• **What this task involves**:
In the listing that follows, the lines starting at the one containing "Assume that A is" and ending at the one containing "be used to check" are to be returned exactly, both boundary lines included, and no others.

══ Extracted information

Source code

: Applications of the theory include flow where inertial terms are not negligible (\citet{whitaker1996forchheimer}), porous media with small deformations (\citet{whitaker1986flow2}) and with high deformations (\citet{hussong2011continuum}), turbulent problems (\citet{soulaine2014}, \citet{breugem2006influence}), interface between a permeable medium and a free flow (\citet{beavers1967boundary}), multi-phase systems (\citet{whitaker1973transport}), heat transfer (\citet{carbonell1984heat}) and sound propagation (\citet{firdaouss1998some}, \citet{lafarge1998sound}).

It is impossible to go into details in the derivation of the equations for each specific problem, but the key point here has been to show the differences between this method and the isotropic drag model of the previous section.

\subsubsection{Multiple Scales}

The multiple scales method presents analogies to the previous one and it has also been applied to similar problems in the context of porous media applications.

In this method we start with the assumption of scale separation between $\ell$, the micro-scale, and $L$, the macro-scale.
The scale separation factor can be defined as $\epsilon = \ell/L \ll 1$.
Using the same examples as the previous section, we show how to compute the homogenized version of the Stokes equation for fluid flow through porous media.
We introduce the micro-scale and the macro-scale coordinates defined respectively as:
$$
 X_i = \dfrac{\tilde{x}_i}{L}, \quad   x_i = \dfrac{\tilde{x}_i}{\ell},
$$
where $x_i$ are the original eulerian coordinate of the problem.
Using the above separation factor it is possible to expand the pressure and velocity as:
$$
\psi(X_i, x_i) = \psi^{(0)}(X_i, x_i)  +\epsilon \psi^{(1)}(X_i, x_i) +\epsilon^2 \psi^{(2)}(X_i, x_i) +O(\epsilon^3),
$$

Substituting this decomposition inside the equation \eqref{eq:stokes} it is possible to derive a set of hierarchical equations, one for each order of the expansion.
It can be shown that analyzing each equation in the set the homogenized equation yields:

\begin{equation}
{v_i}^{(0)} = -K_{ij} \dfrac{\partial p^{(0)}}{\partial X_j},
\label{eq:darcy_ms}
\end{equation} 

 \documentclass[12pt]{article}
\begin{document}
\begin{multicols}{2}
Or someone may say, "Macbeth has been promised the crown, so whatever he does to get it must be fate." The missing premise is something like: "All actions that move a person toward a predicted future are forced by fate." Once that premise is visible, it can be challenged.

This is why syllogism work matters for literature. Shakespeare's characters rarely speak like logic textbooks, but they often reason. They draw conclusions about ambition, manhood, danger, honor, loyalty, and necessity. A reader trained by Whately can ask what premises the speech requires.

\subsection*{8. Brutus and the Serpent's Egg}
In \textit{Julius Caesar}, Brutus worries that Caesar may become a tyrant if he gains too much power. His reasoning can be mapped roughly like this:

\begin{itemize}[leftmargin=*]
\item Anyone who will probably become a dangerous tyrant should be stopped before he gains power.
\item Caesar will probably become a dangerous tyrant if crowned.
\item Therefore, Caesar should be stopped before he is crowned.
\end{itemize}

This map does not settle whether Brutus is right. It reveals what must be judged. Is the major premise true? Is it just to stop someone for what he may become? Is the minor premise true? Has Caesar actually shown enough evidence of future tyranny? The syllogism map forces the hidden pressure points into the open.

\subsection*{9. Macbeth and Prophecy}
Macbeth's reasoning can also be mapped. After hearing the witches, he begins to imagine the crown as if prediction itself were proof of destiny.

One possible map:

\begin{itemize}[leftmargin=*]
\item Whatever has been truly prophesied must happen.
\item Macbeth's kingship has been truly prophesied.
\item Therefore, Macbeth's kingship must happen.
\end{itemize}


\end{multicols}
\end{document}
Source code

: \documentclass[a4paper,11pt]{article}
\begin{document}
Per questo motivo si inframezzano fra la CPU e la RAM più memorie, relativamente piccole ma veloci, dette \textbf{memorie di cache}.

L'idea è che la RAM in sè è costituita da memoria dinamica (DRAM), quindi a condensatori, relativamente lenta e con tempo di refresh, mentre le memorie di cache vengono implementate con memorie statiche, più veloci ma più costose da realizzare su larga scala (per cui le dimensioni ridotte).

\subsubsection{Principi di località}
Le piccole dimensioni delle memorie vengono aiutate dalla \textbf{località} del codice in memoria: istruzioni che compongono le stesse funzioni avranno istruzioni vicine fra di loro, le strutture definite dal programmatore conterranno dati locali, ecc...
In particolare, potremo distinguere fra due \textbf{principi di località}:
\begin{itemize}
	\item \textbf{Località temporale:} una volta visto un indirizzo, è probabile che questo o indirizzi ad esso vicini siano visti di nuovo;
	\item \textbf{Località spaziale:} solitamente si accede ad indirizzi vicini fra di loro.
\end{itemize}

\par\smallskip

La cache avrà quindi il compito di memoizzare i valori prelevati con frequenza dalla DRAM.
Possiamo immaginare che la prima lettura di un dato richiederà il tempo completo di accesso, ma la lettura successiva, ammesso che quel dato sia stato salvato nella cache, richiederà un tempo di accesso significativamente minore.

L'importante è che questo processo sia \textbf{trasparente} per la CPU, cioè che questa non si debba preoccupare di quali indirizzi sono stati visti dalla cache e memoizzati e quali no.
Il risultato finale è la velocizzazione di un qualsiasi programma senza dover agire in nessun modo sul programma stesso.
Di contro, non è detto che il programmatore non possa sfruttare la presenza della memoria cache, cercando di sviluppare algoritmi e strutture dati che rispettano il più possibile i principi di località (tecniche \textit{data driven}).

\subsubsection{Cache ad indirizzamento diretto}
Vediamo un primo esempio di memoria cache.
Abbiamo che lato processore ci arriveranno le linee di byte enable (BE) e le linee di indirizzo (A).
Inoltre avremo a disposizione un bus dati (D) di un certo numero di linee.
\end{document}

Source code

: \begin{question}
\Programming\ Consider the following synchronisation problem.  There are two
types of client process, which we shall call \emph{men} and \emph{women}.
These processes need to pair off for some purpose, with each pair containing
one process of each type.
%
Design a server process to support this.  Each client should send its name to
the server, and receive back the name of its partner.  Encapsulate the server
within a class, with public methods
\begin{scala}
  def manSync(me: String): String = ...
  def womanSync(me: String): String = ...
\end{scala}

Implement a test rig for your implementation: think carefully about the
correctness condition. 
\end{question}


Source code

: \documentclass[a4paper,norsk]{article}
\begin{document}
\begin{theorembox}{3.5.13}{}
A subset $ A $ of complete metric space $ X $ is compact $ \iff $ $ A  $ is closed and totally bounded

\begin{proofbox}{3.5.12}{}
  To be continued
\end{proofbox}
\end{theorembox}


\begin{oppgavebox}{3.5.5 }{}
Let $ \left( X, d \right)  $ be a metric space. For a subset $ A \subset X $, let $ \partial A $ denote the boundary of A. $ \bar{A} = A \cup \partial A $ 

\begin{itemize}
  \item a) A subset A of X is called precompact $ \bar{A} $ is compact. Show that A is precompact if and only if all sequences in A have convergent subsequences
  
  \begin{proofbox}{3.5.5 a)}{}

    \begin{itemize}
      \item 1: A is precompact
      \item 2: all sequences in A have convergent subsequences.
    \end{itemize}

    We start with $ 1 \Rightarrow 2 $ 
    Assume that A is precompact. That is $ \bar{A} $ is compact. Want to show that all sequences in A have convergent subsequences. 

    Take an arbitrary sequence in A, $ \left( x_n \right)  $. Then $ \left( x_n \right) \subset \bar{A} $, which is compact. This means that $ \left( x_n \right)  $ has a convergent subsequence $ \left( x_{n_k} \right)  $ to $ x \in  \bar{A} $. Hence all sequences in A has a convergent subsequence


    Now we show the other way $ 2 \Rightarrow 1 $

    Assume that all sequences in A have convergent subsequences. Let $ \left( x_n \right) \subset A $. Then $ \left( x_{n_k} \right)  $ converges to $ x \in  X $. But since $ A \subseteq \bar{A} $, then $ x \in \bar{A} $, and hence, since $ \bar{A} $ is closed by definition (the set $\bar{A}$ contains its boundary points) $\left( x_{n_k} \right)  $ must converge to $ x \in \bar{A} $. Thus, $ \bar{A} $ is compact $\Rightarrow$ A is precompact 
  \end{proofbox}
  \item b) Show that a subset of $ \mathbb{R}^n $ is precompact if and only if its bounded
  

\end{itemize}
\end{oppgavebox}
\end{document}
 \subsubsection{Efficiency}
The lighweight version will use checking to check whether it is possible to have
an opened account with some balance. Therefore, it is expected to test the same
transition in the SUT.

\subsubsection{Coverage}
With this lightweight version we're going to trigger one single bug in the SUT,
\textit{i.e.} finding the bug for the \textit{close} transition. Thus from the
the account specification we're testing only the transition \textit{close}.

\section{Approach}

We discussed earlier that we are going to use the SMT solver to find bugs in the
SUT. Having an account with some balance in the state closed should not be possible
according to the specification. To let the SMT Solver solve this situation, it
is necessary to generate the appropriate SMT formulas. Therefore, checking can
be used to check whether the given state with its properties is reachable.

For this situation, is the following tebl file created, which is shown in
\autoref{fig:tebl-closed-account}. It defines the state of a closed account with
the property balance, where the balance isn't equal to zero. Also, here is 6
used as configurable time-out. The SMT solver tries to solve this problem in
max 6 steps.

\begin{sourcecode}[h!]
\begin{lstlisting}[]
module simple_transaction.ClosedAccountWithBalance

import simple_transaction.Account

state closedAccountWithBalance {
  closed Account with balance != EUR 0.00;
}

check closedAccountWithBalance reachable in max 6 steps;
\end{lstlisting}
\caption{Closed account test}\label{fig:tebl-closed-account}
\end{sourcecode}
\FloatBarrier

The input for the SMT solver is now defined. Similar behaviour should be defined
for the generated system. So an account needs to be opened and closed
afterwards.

════

• **Task response**:
    Assume that A is precompact. That is $ \bar{A} $ is compact. Want to show that all sequences in A have convergent subsequences. 

    Take an arbitrary sequence in A, $ \left( x_n \right)  $. Then $ \left( x_n \right) \subset \bar{A} $, which is compact. This means that $ \left( x_n \right)  $ has a convergent subsequence $ \left( x_{n_k} \right)  $ to $ x \in  \bar{A} $. Hence all sequences in A has a convergent subsequence


    Now we show the other way $ 2 \Rightarrow 1 $

    Assume that all sequences in A have convergent subsequences. Let $ \left( x_n \right) \subset A $. Then $ \left( x_{n_k} \right)  $ converges to $ x \in  X $. But since $ A \subseteq \bar{A} $, then $ x \in \bar{A} $, and hence, since $ \bar{A} $ is closed by definition (the set $\bar{A}$ contains its boundary points) $\left( x_{n_k} \right)  $ must converge to $ x \in \bar{A} $. Thus, $ \bar{A} $ is compact $\Rightarrow$ A is precompact 
  \end{proofbox}
  \item b) Show that a subset of $ \mathbb{R}^n $ is precompact if and only if its bounded
  

\end{itemize}
\end{oppgavebox}
\end{document}
 \subsubsection{Efficiency}
The lighweight version will use checking to check whether it is possible to have
an opened account with some balance. Therefore, it is expected to test the same
transition in the SUT.

\subsubsection{Coverage}
With this lightweight version we're going to trigger one single bug in the SUT,
\textit{i.e.} finding the bug for the \textit{close} transition. Thus from the
the account specification we're testing only the transition \textit{close}.

\section{Approach}

We discussed earlier that we are going to use the SMT solver to find bugs in the
SUT. Having an account with some balance in the state closed should not be possible
according to the specification. To let the SMT Solver solve this situation, it
is necessary to generate the appropriate SMT formulas. Therefore, checking can
be used to check whether the given state with its properties is reachable.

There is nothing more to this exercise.